Saling Menasihati dalam Kebaikan
Sahabat sejati adalah mereka yang tidak ragu untuk mengingatkan kita jika berbuat salah. Dalam Al-Qur’an, Allah berfirman:
"Demi masa. Sesungguhnya manusia benar-benar dalam kerugian, kecuali orang-orang yang beriman dan mengerjakan kebajikan serta saling menasihati dalam kebenaran dan kesabaran." (QS. Al-'Asr: 1-3)
Jangan takut untuk memberi dan menerima nasihat, karena itu tanda kasih sayang sejati dalam Islam.
Baca Juga: Bagaimana Cara Mengatasi Konflik dengan Pendekatan Islami? Temukan Solusinya di Sini!
Jaga Amanah dan Hindari Ghibah
Jangan sampai persahabatan rusak hanya karena mengumbar rahasia atau membicarakan keburukan di belakang. Rasulullah shallallahu ‘alaihi wa sallam bersabda:
"Barang siapa menutupi (aib) seorang Muslim, Allah akan menutupi aibnya di dunia dan akhirat." (HR. Muslim)
Jika ada permasalahan, bicarakan langsung dengan sahabat, bukan malah membicarakan di belakangnya.
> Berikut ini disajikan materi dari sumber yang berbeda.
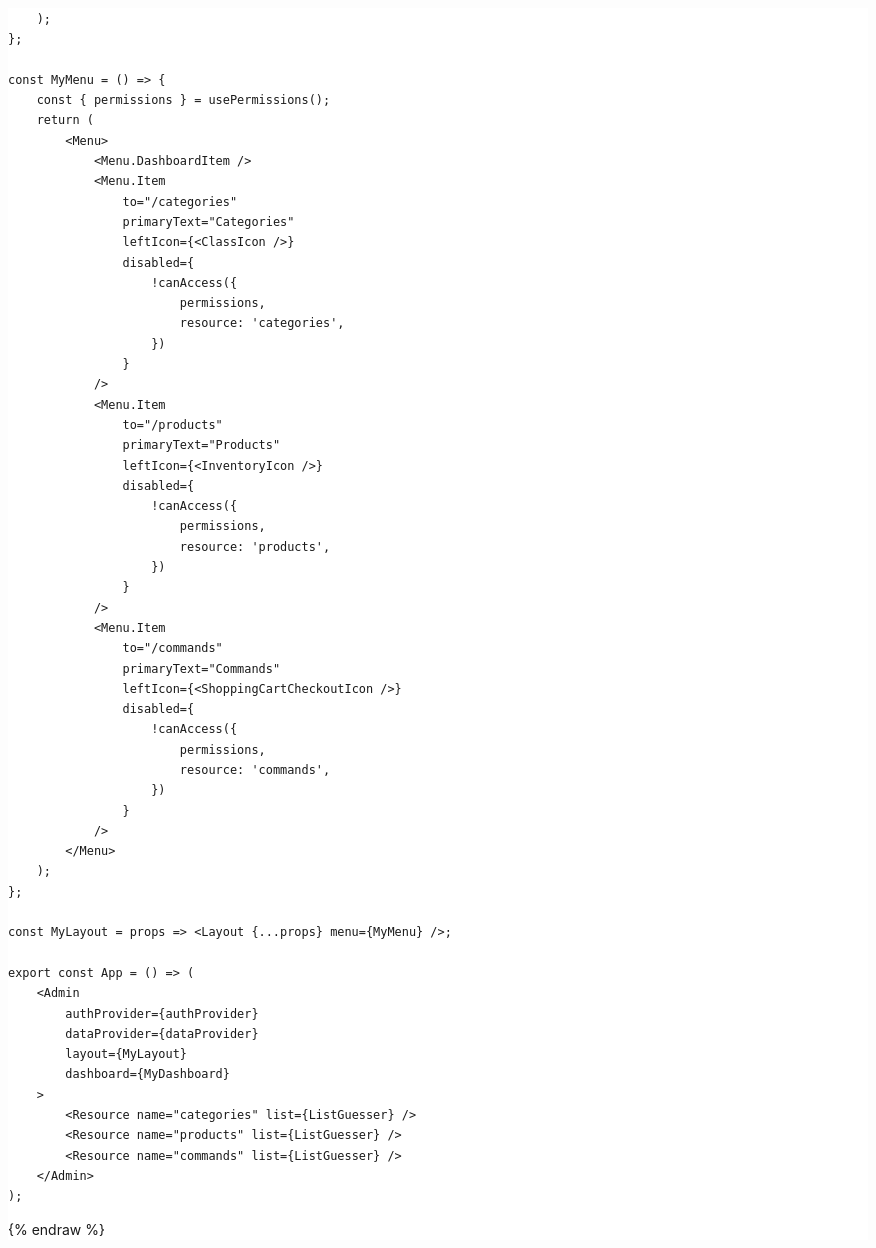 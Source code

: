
```tsx
    );
};

const MyMenu = () => {
    const { permissions } = usePermissions();
    return (
        <Menu>
            <Menu.DashboardItem />
            <Menu.Item
                to="/categories"
                primaryText="Categories"
                leftIcon={<ClassIcon />}
                disabled={
                    !canAccess({
                        permissions,
                        resource: 'categories',
                    })
                }
            />
            <Menu.Item
                to="/products"
                primaryText="Products"
                leftIcon={<InventoryIcon />}
                disabled={
                    !canAccess({
                        permissions,
                        resource: 'products',
                    })
                }
            />
            <Menu.Item
                to="/commands"
                primaryText="Commands"
                leftIcon={<ShoppingCartCheckoutIcon />}
                disabled={
                    !canAccess({
                        permissions,
                        resource: 'commands',
                    })
                }
            />
        </Menu>
    );
};

const MyLayout = props => <Layout {...props} menu={MyMenu} />;

export const App = () => (
    <Admin
        authProvider={authProvider}
        dataProvider={dataProvider}
        layout={MyLayout}
        dashboard={MyDashboard}
    >
        <Resource name="categories" list={ListGuesser} />
        <Resource name="products" list={ListGuesser} />
        <Resource name="commands" list={ListGuesser} />
    </Admin>
);
```
{% endraw %}
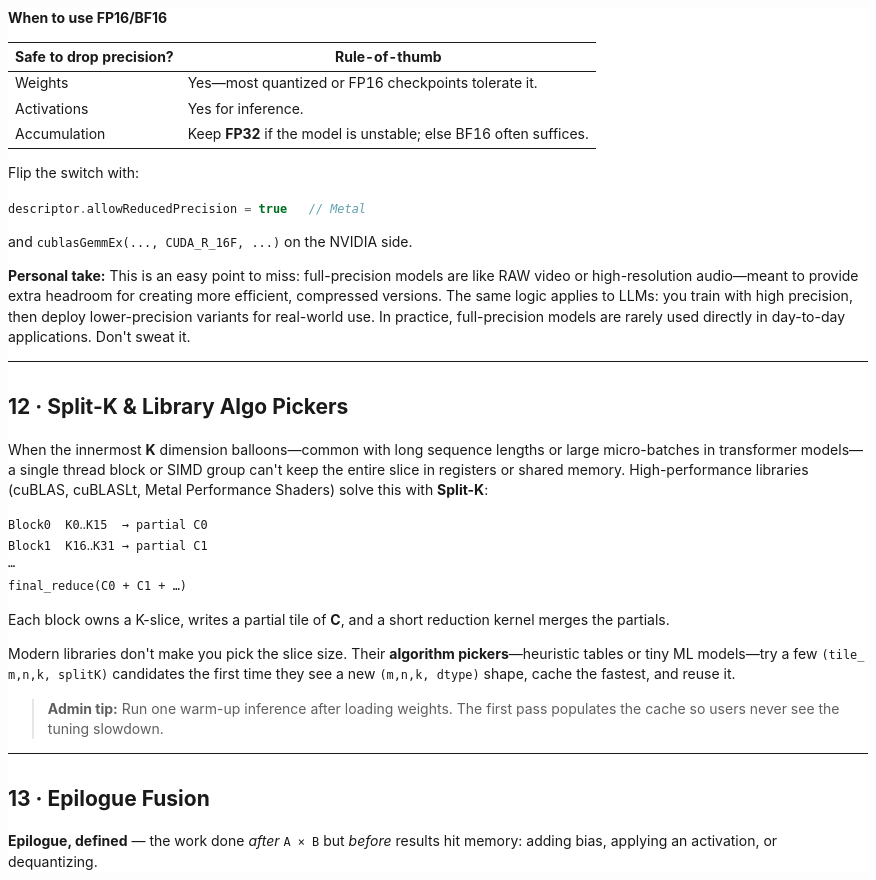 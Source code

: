 **When to use FP16/BF16**

| Safe to drop precision? | Rule-of-thumb                                                     |
| ----------------------- | ----------------------------------------------------------------- |
| Weights                 | Yes—most quantized or FP16 checkpoints tolerate it.               |
| Activations             | Yes for inference.                                                |
| Accumulation            | Keep **FP32** if the model is unstable; else BF16 often suffices. |

Flip the switch with:

```swift
descriptor.allowReducedPrecision = true   // Metal
```

and `cublasGemmEx(..., CUDA_R_16F, ...)` on the NVIDIA side.

**Personal take:** This is an easy point to miss: full-precision models are like RAW video or high-resolution audio—meant to provide extra headroom for creating more efficient, compressed versions. The same logic applies to LLMs: you train with high precision, then deploy lower-precision variants for real-world use. In practice, full-precision models are rarely used directly in day-to-day applications. Don't sweat it.

---

## 12 · Split-K & Library Algo Pickers

When the innermost **K** dimension balloons—common with long sequence lengths or large micro-batches in transformer models—a single thread block or SIMD group can't keep the entire slice in registers or shared memory. High-performance libraries (cuBLAS, cuBLASLt, Metal Performance Shaders) solve this with **Split-K**:

```
Block0  K0‥K15  → partial C0
Block1  K16‥K31 → partial C1
⋯
final_reduce(C0 + C1 + …)
```

Each block owns a K-slice, writes a partial tile of **C**, and a short reduction kernel merges the partials.

Modern libraries don't make you pick the slice size. Their **algorithm pickers**—heuristic tables or tiny ML models—try a few `(tile_m,n,k, splitK)` candidates the first time they see a new `(m,n,k, dtype)` shape, cache the fastest, and reuse it.

> **Admin tip:** Run one warm-up inference after loading weights. The first pass populates the cache so users never see the tuning slowdown.

---

## 13 · Epilogue Fusion 

**Epilogue, defined** — the work done *after* `A × B` but *before* results hit memory: adding bias, applying an activation, or dequantizing.

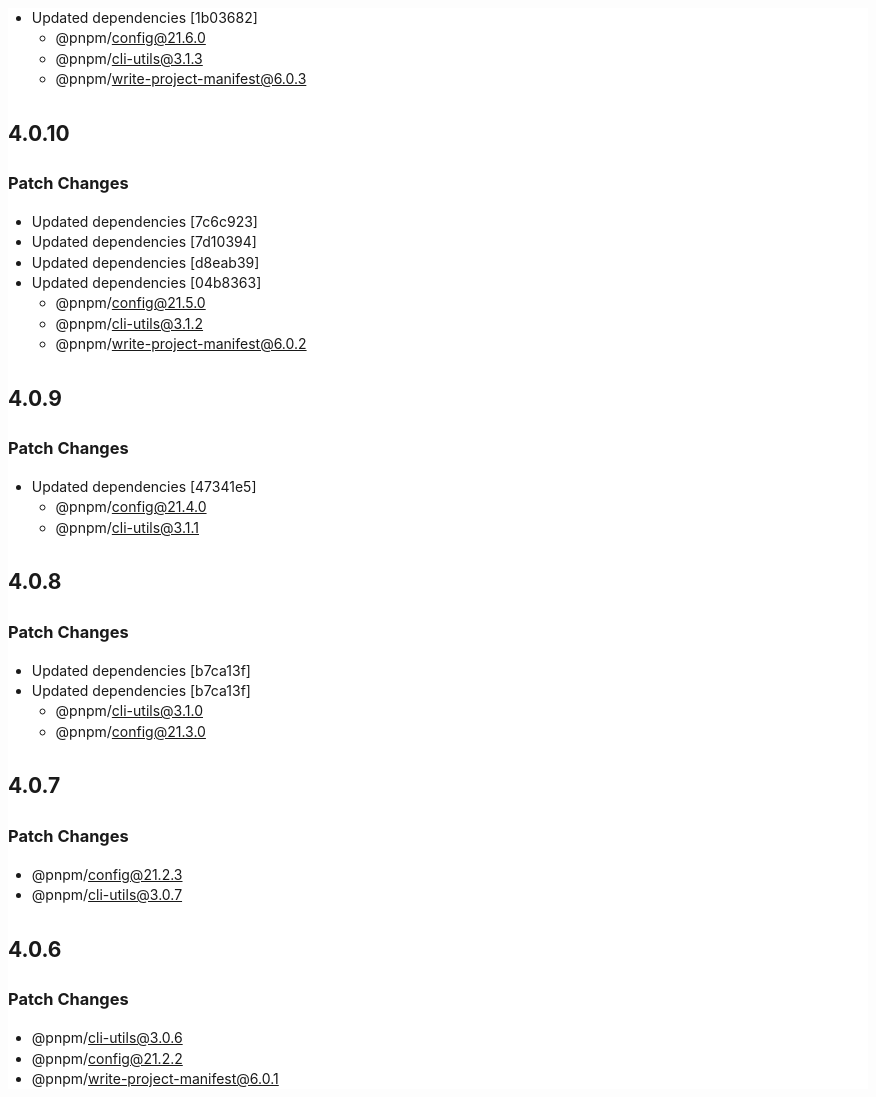 - Updated dependencies [1b03682]
  - @pnpm/config@21.6.0
  - @pnpm/cli-utils@3.1.3
  - @pnpm/write-project-manifest@6.0.3

## 4.0.10

### Patch Changes

- Updated dependencies [7c6c923]
- Updated dependencies [7d10394]
- Updated dependencies [d8eab39]
- Updated dependencies [04b8363]
  - @pnpm/config@21.5.0
  - @pnpm/cli-utils@3.1.2
  - @pnpm/write-project-manifest@6.0.2

## 4.0.9

### Patch Changes

- Updated dependencies [47341e5]
  - @pnpm/config@21.4.0
  - @pnpm/cli-utils@3.1.1

## 4.0.8

### Patch Changes

- Updated dependencies [b7ca13f]
- Updated dependencies [b7ca13f]
  - @pnpm/cli-utils@3.1.0
  - @pnpm/config@21.3.0

## 4.0.7

### Patch Changes

- @pnpm/config@21.2.3
- @pnpm/cli-utils@3.0.7

## 4.0.6

### Patch Changes

- @pnpm/cli-utils@3.0.6
- @pnpm/config@21.2.2
- @pnpm/write-project-manifest@6.0.1
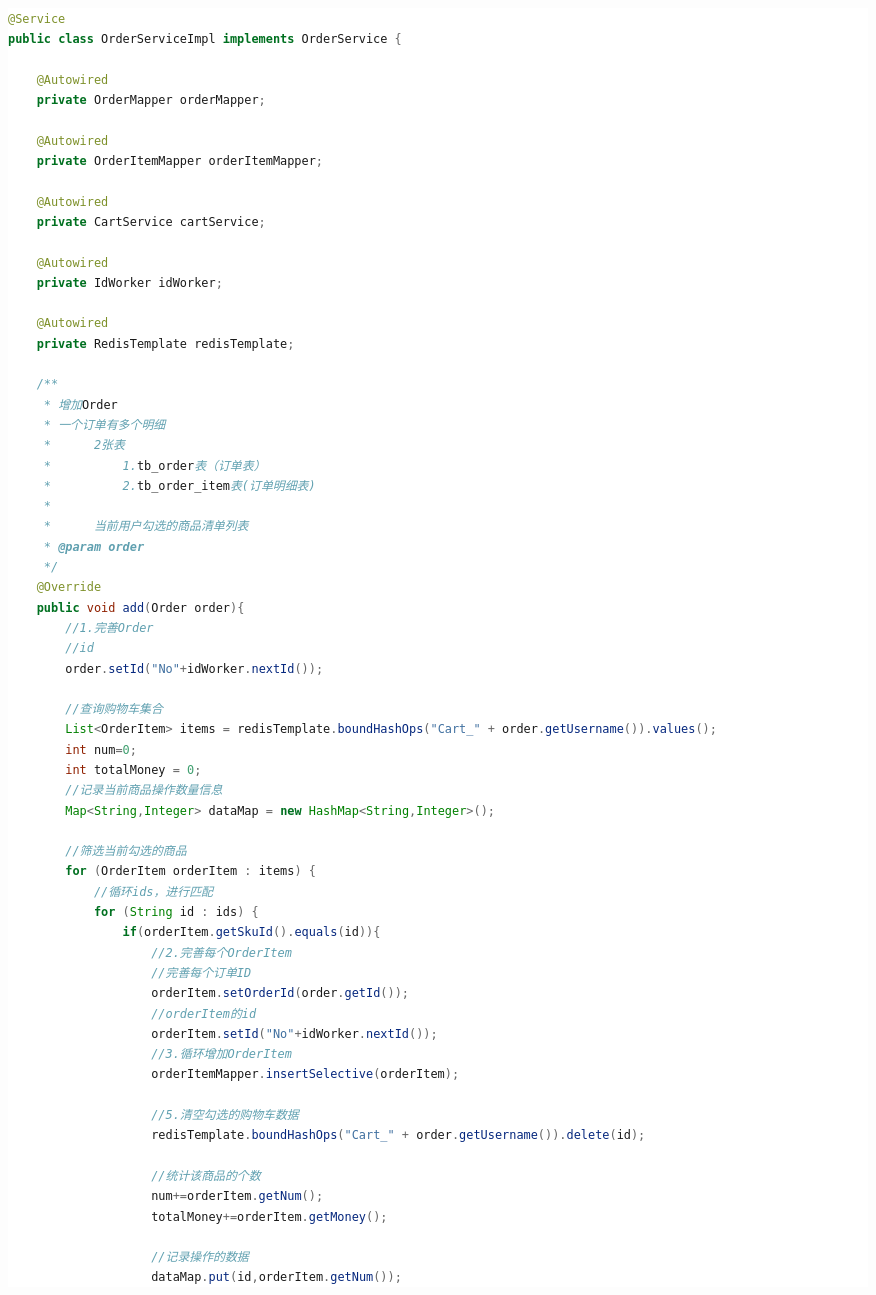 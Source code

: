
```java
@Service
public class OrderServiceImpl implements OrderService {

    @Autowired
    private OrderMapper orderMapper;

    @Autowired
    private OrderItemMapper orderItemMapper;

    @Autowired
    private CartService cartService;

    @Autowired
    private IdWorker idWorker;

    @Autowired
    private RedisTemplate redisTemplate;

    /**
     * 增加Order
     * 一个订单有多个明细
     *      2张表
     *          1.tb_order表（订单表）
     *          2.tb_order_item表(订单明细表)
     *
     *      当前用户勾选的商品清单列表
     * @param order
     */
    @Override
    public void add(Order order){
        //1.完善Order
        //id
        order.setId("No"+idWorker.nextId());

        //查询购物车集合
        List<OrderItem> items = redisTemplate.boundHashOps("Cart_" + order.getUsername()).values();
        int num=0;
        int totalMoney = 0;
        //记录当前商品操作数量信息
        Map<String,Integer> dataMap = new HashMap<String,Integer>();

        //筛选当前勾选的商品
        for (OrderItem orderItem : items) {
            //循环ids，进行匹配
            for (String id : ids) {
                if(orderItem.getSkuId().equals(id)){
                    //2.完善每个OrderItem
                    //完善每个订单ID
                    orderItem.setOrderId(order.getId());
                    //orderItem的id
                    orderItem.setId("No"+idWorker.nextId());
                    //3.循环增加OrderItem
                    orderItemMapper.insertSelective(orderItem);

                    //5.清空勾选的购物车数据
                    redisTemplate.boundHashOps("Cart_" + order.getUsername()).delete(id);

                    //统计该商品的个数
                    num+=orderItem.getNum();
                    totalMoney+=orderItem.getMoney();

                    //记录操作的数据
                    dataMap.put(id,orderItem.getNum());
```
Bersikap Sopan dan Lemah Lembut
Sikap ramah dan lembut dapat membuat hubungan lebih harmonis. Rasulullah shallallahu ‘alaihi wa sallam adalah teladan terbaik dalam hal ini. Dalam sebuah hadis, beliau bersabda:
"Sesungguhnya kelembutan tidaklah ada dalam sesuatu kecuali akan menghiasinya, dan tidak dicabut dari sesuatu kecuali akan memperburuknya." (HR. Muslim)
Jangan mudah tersinggung dan perbanyak sikap toleransi agar persahabatan tetap harmonis.